(Information provided)

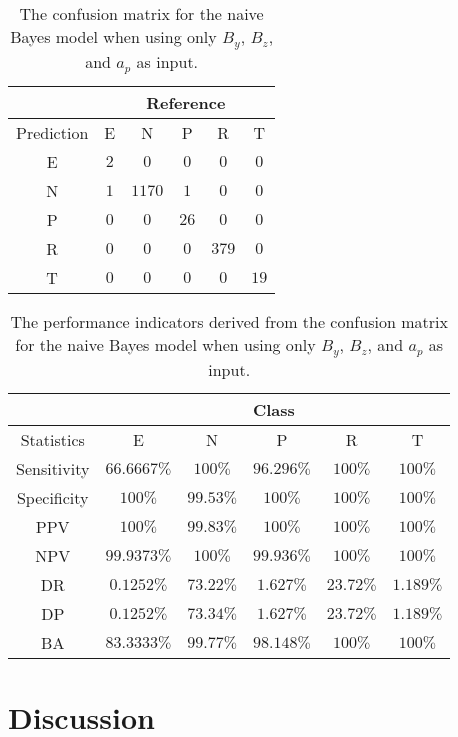 \documentclass[preprint,12pt]{elsarticle}
\begin{document}
\begin{table}[!ht]
	\centering
	\begin{tabular}{|c|c|c|c|c|c|}
		\hline
		 & \multicolumn{5}{|c|}{Reference} \\ \hline
		 Prediction & E & N & P & R & T \\ \hline
		 E & $2$ & $0$ & $0$ & $0$ & $0$ \\ \hline
		 N & $1$ & $1170$ & $1$ & $0$ & $0$ \\ \hline
		 P & $0$ & $0$ & $26$ & $0$ & $0$ \\ \hline
		 R & $0$ & $0$ & $0$ & $379$ & $0$ \\ \hline
		 T & $0$ & $0$ & $0$ & $0$ & $19$ \\ \hline
	\end{tabular}
	\caption{The confusion matrix for the naive Bayes model when using only $B_{y}$, $B_{z}$, and $a_{p}$ as input.}
	\label{tab:cm:yzap:nb}
\end{table}

\begin{table}[!ht]
	\centering
	\begin{tabular}{|c|c|c|c|c|c|}
		\hline
		 & \multicolumn{5}{c|}{Class} \\ \hline
		Statistics & E & N & P & R & T \\ \hline
		Sensitivity & $66.6667\%$ & $100\%$ & $96.296\%$ & $100\%$ & $100\%$ \\ \hline
		Specificity & $100\%$ & $99.53\%$ & $100\%$ & $100\%$ & $100\%$ \\ \hline
		PPV & $100\%$ & $99.83\%$ & $100\%$ & $100\%$ & $100\%$ \\ \hline
		NPV & $99.9373\%$ & $100\%$ & $99.936\%$ & $100\%$ & $100\%$ \\ \hline
		DR & $0.1252\%$ & $73.22\%$ & $1.627\%$ & $23.72\%$ & $1.189\%$ \\ \hline
		DP & $0.1252\%$ & $73.34\%$ & $1.627\%$ & $23.72\%$ & $1.189\%$ \\ \hline
		BA & $83.3333\%$ & $99.77\%$ & $98.148\%$ & $100\%$ & $100\%$ \\ \hline
	\end{tabular}
	\caption{The performance indicators derived from the confusion matrix for the naive Bayes model when using only $B_{y}$, $B_{z}$, and $a_{p}$ as input.}
	\label{tab:cs:reverse:yzap:nb}
\end{table}

\section{Discussion}
\end{document}
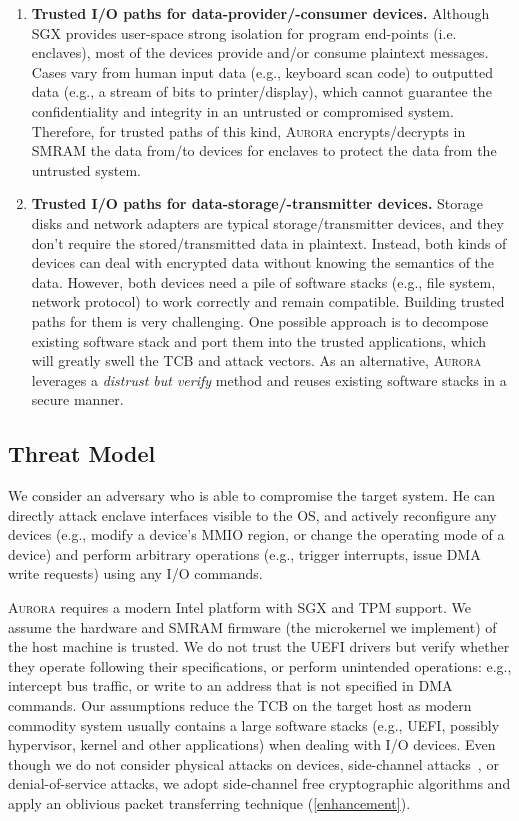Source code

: \begin{enumerate}

\item \textbf{Trusted I/O paths for data-provider/-consumer devices.}
Although SGX provides user-space strong isolation for program end-points (i.e. enclaves), most of the devices provide and/or consume plaintext messages. Cases vary from human input data (e.g., keyboard scan code) to outputted data (e.g., a stream of bits to printer/display), which cannot guarantee the confidentiality and integrity in an untrusted or compromised system. Therefore, for trusted paths of this kind, \textsc{Aurora} encrypts/decrypts in SMRAM the data from/to devices for enclaves to protect the data from the untrusted system.

\item \textbf{Trusted I/O paths for data-storage/-transmitter devices.} Storage disks and network adapters are typical storage/transmitter devices, and they don't require the stored/transmitted data in plaintext. Instead, both kinds of devices can deal with encrypted data without knowing the semantics of the data. However, both devices need a pile of software stacks (e.g., file system, network protocol) to work correctly and remain compatible. Building trusted paths for them is very challenging. One possible approach is to decompose existing software stack and port them into the trusted applications, which will greatly swell the TCB and attack vectors. As an alternative, \textsc{Aurora} leverages a \emph{distrust but verify} method and reuses existing software stacks in a secure manner.

\end{enumerate}

\subsection{Threat Model}
We consider an adversary who is able to compromise the target system. He can directly attack enclave interfaces visible to the OS, and actively reconfigure any devices (e.g., modify a device’s MMIO region, or change the operating mode of a device) and perform arbitrary operations (e.g., trigger interrupts, issue DMA write requests) using any I/O commands.

\textsc{Aurora} requires a modern Intel platform with SGX and TPM support. We assume the hardware and SMRAM firmware (the microkernel we implement) of the host machine is trusted. We do not trust the UEFI drivers but verify whether they operate following their specifications, or perform unintended operations: e.g., intercept bus traffic, or write to an address that is not specified in DMA commands. Our assumptions  reduce the TCB on the target host as modern commodity system usually contains a large software stacks (e.g., UEFI, possibly hypervisor, kernel and other applications) when dealing with I/O devices.
Even though we do not consider physical attacks on devices, side-channel attacks~\cite{chen2019sgxpectre, ridl}, or denial-of-service attacks, we adopt side-channel free cryptographic algorithms and apply an oblivious packet transferring technique (\autoref{enhancement}).



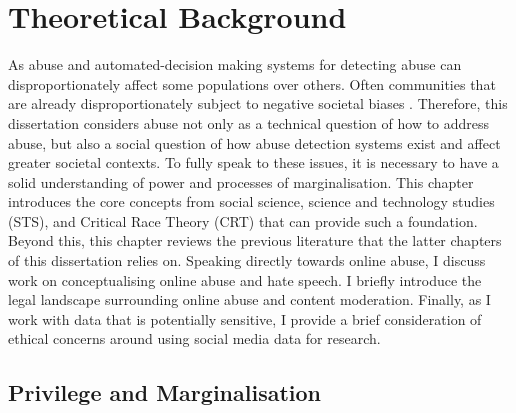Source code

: 

\chapter{Theoretical Background}\label{chap:socialscience}
As abuse and automated-decision making systems for detecting abuse can disproportionately affect some populations over others. 
Often communities that are already disproportionately subject to negative societal biases .
Therefore, this dissertation considers abuse not only as a technical question of how to address abuse, but also a social question of how abuse detection systems exist and affect greater societal contexts.
To fully speak to these issues, it is necessary to have a solid understanding of power and processes of marginalisation.
This chapter introduces the core concepts from social science, science and technology studies (STS), and Critical Race Theory (CRT) that can provide such a foundation. 
Beyond this, this chapter reviews the previous literature that the latter chapters of this dissertation relies on. 
Speaking directly towards online abuse, I discuss work on conceptualising online abuse and hate speech.
I briefly introduce the legal landscape surrounding online abuse and content moderation.
Finally, as I work with data that is potentially sensitive, I provide a brief consideration of ethical concerns around using social media data for research.


\section{Privilege and Marginalisation}

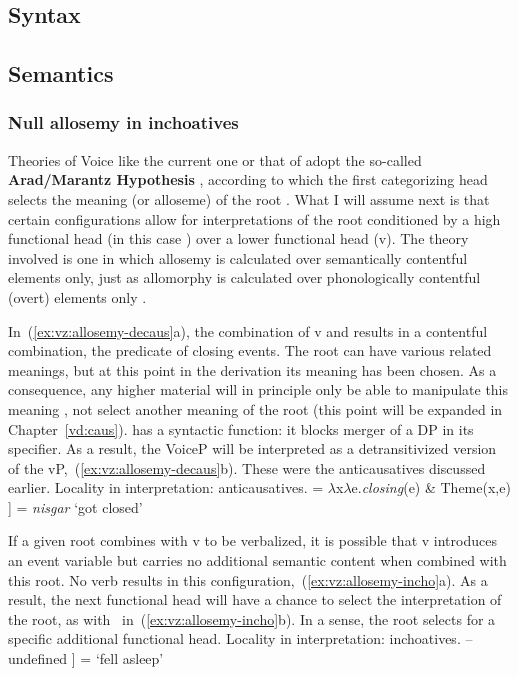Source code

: {	\subsection{Syntax} \label{vz:vz:syn}

	\subsection{Semantics} \label{vz:vz:sem}
  		\subsubsection{Null allosemy in inchoatives} \label{vz:inch:analysis}
Theories of Voice like the current one or that of \cite{layering15} adopt the so-called \textbf{Arad/Marantz Hypothesis} \citep{elenasamioti14}, according to which the first categorizing head selects the meaning (or alloseme) of the root \citep{arad03,marantz13}. What I will assume next is that certain configurations allow for interpretations of the root conditioned by a high functional head (in this case {\vz}) over a lower functional head (v). The theory involved is one in which allosemy is calculated over semantically contentful elements only, just as allomorphy is calculated over phonologically contentful (overt) elements only \citep{marantz13,kastner18nllt}.

In~(\ref{ex:vz:allosemy-decaus}a), the combination of v and  results in a contentful combination, the predicate of closing events. The root can have various related meanings, but at this point in the derivation its meaning has been chosen. As a consequence, any higher material will in principle only be able to manipulate this meaning \citep{arad03}, not select another meaning of the root (this point will be expanded in Chapter~\ref{vd:caus}). {\vz} has a syntactic function: it blocks merger of a DP in its specifier. As a result, the VoiceP will be interpreted as a detransitivized version of the vP,~(\ref{ex:vz:allosemy-decaus}b). These were the anticausatives discussed earlier.
\pex Locality in interpretation: anticausatives.\label{ex:vz:allosemy-decaus}
    \a {} = $\lambda$x$\lambda$e.\emph{closing}(e) \& Theme(x,e)
    \a {[} \fbox{\textbf{\vz}}  ] = \emph{nisgar} `got closed'
\xe

If a given root combines with v to be verbalized, it is possible that v introduces an event variable but carries no additional semantic content when combined with this root. No verb results in this configuration,~(\ref{ex:vz:allosemy-incho}a). As a result, the next functional head will have a chance to select the interpretation of the root, as with \vz~in~(\ref{ex:vz:allosemy-incho}b). In a sense, the root selects for a specific additional functional head.
\pex Locality in interpretation: inchoatives.\label{ex:vz:allosemy-incho}
    \a {} -- undefined
    \a {[} \fbox{\textbf{\vz}}  ] = `fell asleep'
\xe

}
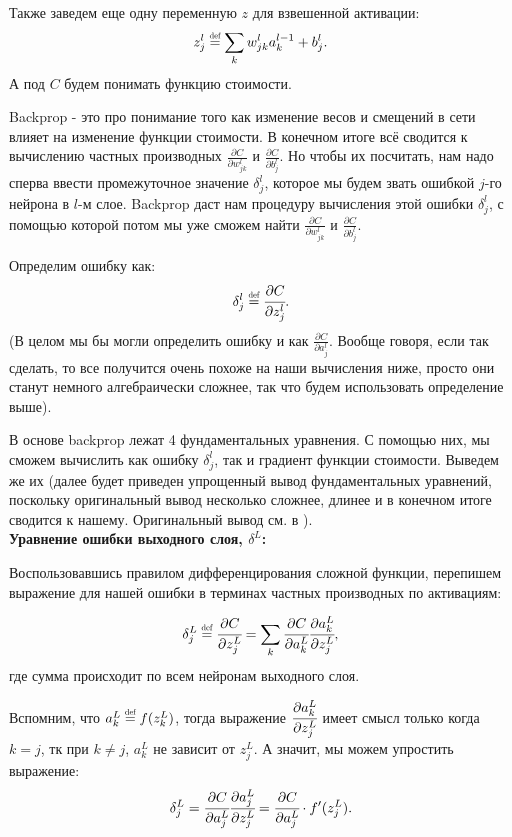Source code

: Также заведем еще одну переменную $z$ для взвешенной активации:
\begin{equation*}
    z_j^l \defeq \sum_k w_{jk}^l a_k^{l-1} + b_j^l.
\end{equation*}
А под $C$ будем понимать функцию стоимости.

Backprop - это про понимание того как изменение весов и смещений в сети 
влияет на изменение функции стоимости. В конечном итоге всё сводится 
к вычислению частных производных $\frac{\partial C}{\partial w_{jk}^l}$ и 
$\frac{\partial C}{\partial b_j^l}$. Но чтобы их посчитать, нам надо 
сперва ввести промежуточное значение $\delta_j^l$, которое мы будем звать 
ошибкой $j$-го нейрона в $l$-м слое. Backprop даст нам процедуру вычисления этой 
ошибки $\delta_j^l$, с помощью которой потом мы уже сможем найти 
$\frac{\partial C}{\partial w_{jk}^l}$ и $\frac{\partial C}{\partial b_j^l}$.

Определим ошибку как:
\begin{equation*}
    \delta_j^l \defeq \cfrac{\partial C}{\partial z_j^l}.
\end{equation*}
(В целом мы бы могли определить ошибку и как $\frac{\partial C}{\partial a_j^l}$. 
Вообще говоря, если так сделать, то все получится очень похоже на наши вычисления 
ниже, просто они станут немного алгебраически сложнее, так что будем использовать 
определение выше).

В основе backprop лежат 4 фундаментальных уравнения. С помощью них, мы сможем 
вычислить как ошибку $\delta_j^l$, так и градиент функции стоимости. Выведем же их 
(далее будет приведен упрощенный вывод фундаментальных уравнений, поскольку 
оригинальный вывод несколько сложнее, длинее и в конечном итоге сводится к нашему. 
Оригинальный вывод см. в \cite{backprop}).\\

\noindent\textbf{Уравнение ошибки выходного слоя, $\delta^L$:}

Воспользовавшись правилом дифференцирования сложной функции, 
перепишем выражение для нашей ошибки в терминах частных производных 
по активациям:

\begin{equation*}
    \delta_j^L \defeq \cfrac{\partial C}{\partial z_j^L} = 
    \sum_k \cfrac{\partial C}{\partial a_k^L} \cfrac{\partial a_k^L}{\partial z_j^L}, 
\end{equation*}
где сумма происходит по всем нейронам выходного слоя. 

Вспомним, что $a_k^L \defeq f(z_k^L)$, тогда
выражение $\cfrac{\partial a_k^L}{\partial z_j^L}$ имеет смысл только когда $k=j$, 
тк при $k \neq j$, $a_k^L$ не зависит от $z_j^L$. А значит, мы можем упростить 
выражение:
\begin{equation*}
    \delta_j^L = \cfrac{\partial C}{\partial a_j^L} \cfrac{\partial a_j^L}{\partial z_j^L} 
    = \cfrac{\partial C}{\partial a_j^L} \cdot f'(z_j^L).
\end{equation*}

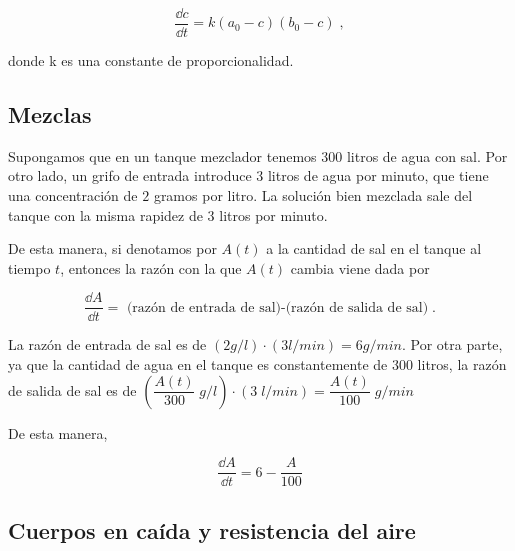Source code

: \begin{small}
\begin{equation*}
	\frac {\dd c}{\dd t}=k(a_0-c)(b_0-c)\; ,
\end{equation*} 
   
donde k es una constante de proporcionalidad. 

\subsection{Mezclas} 
   
   Supongamos que en un tanque mezclador tenemos $300$ litros de agua con sal. Por otro lado, un grifo de entrada introduce $3$ litros de agua por minuto, que tiene una concentración de $2$ gramos por litro. La solución bien mezclada sale del tanque con la misma rapidez de $3$ litros por minuto. 
   
De esta manera, si denotamos por $A(t)$ a la cantidad de sal en el tanque al tiempo $t$, entonces la razón con la que $A(t)$ cambia viene dada por 
   
   \begin{equation*}
   	\dfrac {\dd A}{\dd t}= \text{ (razón de entrada de sal)-(razón de salida de sal)}\; .
   \end{equation*}
   
La razón de entrada de sal es de $(2g/l) \cdot (3l/min) = 6g/min$. Por otra parte, ya que la cantidad de agua en el tanque es constantemente de $300$ litros, la 
razón de salida de sal es de $\displaystyle \left(\dfrac {A(t)}{300}\; g/l \right) \cdot \left( 3 \; l/min \right)=\dfrac {A(t)}{100}\; g/min$
   
De esta manera, 
   
   \begin{equation*}
   	\dfrac {\dd A}{\dd t}=6-\dfrac {A}{100}
   \end{equation*}
   

\subsection{Cuerpos en caída y resistencia del aire}
   

\end{small}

(End Information provided)

- **Your goal**
In the data above, start at the line holding "DP & $0.1252\%$" and stop after the line holding "paths for data-provider/-consumer"; write out those lines exactly, without pictures.

- **Solution for this exercise**
		DP & $0.1252\%$ & $73.34\%$ & $1.627\%$ & $23.72\%$ & $1.189\%$ \\ \hline
		BA & $83.3333\%$ & $99.77\%$ & $98.148\%$ & $100\%$ & $100\%$ \\ \hline
	\end{tabular}
	\caption{The performance indicators derived from the confusion matrix for the naive Bayes model when using only $B_{y}$, $B_{z}$, and $a_{p}$ as input.}
	\label{tab:cs:reverse:yzap:nb}
\end{table}

\section{Discussion}
\end{document}
Source code

: \begin{enumerate}

\item \textbf{Trusted I/O paths for data-provider/-consumer devices.}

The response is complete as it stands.